WHAT YOU HAVE TO DO:
Only these lines of the data below are wanted: the one with "(2 weeks ago)", the one with "(1 month ago)", and any lines between them, each repeated exactly.

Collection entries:
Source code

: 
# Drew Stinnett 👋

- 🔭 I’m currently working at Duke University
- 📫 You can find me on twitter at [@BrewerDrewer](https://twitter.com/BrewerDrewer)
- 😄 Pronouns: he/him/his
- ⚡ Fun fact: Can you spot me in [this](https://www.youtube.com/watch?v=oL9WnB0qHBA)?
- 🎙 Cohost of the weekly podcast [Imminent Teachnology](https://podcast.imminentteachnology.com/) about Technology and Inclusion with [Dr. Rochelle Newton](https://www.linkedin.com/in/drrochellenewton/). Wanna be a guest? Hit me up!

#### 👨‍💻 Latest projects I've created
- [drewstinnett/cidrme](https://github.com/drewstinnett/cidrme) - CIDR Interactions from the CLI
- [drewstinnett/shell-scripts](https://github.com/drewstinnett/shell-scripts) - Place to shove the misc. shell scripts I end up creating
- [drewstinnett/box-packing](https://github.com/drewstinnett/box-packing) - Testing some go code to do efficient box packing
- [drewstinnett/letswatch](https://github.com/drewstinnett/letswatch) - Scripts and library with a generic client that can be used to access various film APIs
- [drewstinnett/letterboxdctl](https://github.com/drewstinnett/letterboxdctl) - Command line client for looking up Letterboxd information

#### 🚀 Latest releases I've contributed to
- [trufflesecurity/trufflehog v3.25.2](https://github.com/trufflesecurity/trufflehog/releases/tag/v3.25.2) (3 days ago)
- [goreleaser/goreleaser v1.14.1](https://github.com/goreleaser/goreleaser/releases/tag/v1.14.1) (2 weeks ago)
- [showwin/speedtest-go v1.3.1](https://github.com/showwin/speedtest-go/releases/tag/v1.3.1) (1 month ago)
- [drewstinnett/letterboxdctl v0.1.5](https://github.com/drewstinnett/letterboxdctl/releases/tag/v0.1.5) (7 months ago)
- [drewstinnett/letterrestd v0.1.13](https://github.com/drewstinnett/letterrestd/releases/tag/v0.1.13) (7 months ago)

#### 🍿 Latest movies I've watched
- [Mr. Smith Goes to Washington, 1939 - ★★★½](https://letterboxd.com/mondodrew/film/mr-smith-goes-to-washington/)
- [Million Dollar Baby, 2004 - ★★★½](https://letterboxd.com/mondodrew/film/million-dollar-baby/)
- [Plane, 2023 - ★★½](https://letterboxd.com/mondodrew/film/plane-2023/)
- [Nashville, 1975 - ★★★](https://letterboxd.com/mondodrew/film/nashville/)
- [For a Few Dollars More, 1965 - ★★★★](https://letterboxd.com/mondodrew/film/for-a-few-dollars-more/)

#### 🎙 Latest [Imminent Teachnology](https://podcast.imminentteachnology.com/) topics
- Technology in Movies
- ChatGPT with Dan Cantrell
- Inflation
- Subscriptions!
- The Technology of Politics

ANSWER TO THE EXERCISE:
- [goreleaser/goreleaser v1.14.1](https://github.com/goreleaser/goreleaser/releases/tag/v1.14.1) (2 weeks ago)
- [showwin/speedtest-go v1.3.1](https://github.com/showwin/speedtest-go/releases/tag/v1.3.1) (1 month ago)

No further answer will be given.